= Task brief =
In the entries below, find the line with "try again or" and the line with "##### Deployment.yaml #####". Reproduce those two lines and every line between them exactly, and nothing more.

= Dataset entries =
____________________

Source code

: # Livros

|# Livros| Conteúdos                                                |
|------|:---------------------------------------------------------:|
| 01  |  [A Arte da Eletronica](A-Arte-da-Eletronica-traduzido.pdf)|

____________________

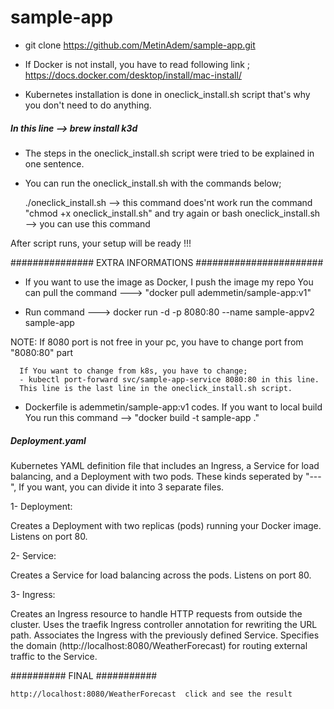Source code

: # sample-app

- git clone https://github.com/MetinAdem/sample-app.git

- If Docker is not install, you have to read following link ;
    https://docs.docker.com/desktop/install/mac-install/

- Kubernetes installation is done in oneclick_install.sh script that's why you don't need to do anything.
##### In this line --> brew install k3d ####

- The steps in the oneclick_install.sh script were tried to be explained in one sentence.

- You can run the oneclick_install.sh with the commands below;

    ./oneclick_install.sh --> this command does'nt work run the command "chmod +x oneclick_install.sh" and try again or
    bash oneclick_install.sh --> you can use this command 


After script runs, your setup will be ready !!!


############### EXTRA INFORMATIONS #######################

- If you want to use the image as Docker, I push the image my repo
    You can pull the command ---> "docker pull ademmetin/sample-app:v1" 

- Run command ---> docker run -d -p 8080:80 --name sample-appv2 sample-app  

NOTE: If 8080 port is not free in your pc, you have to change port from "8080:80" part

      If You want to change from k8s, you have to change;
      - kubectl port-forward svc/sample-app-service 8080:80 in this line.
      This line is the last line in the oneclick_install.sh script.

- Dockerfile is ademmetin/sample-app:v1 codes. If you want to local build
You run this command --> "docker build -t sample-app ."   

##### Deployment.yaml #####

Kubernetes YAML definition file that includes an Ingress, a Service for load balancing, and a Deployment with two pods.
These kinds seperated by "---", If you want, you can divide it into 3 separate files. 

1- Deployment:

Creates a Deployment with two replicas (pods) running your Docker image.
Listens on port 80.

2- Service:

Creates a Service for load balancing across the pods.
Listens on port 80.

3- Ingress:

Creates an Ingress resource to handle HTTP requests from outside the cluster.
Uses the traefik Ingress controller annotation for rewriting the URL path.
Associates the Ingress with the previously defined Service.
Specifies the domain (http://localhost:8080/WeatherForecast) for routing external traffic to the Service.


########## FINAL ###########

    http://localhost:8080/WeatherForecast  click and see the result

____________________

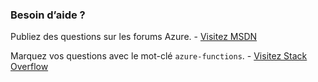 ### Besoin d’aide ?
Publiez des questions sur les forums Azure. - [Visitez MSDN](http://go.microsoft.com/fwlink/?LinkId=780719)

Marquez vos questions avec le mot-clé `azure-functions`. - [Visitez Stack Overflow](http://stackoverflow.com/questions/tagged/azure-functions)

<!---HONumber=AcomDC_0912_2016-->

____________________

= Output =
    ./oneclick_install.sh --> this command does'nt work run the command "chmod +x oneclick_install.sh" and try again or
    bash oneclick_install.sh --> you can use this command 


After script runs, your setup will be ready !!!


############### EXTRA INFORMATIONS #######################

- If you want to use the image as Docker, I push the image my repo
    You can pull the command ---> "docker pull ademmetin/sample-app:v1" 

- Run command ---> docker run -d -p 8080:80 --name sample-appv2 sample-app  

NOTE: If 8080 port is not free in your pc, you have to change port from "8080:80" part

      If You want to change from k8s, you have to change;
      - kubectl port-forward svc/sample-app-service 8080:80 in this line.
      This line is the last line in the oneclick_install.sh script.

- Dockerfile is ademmetin/sample-app:v1 codes. If you want to local build
You run this command --> "docker build -t sample-app ."   

##### Deployment.yaml #####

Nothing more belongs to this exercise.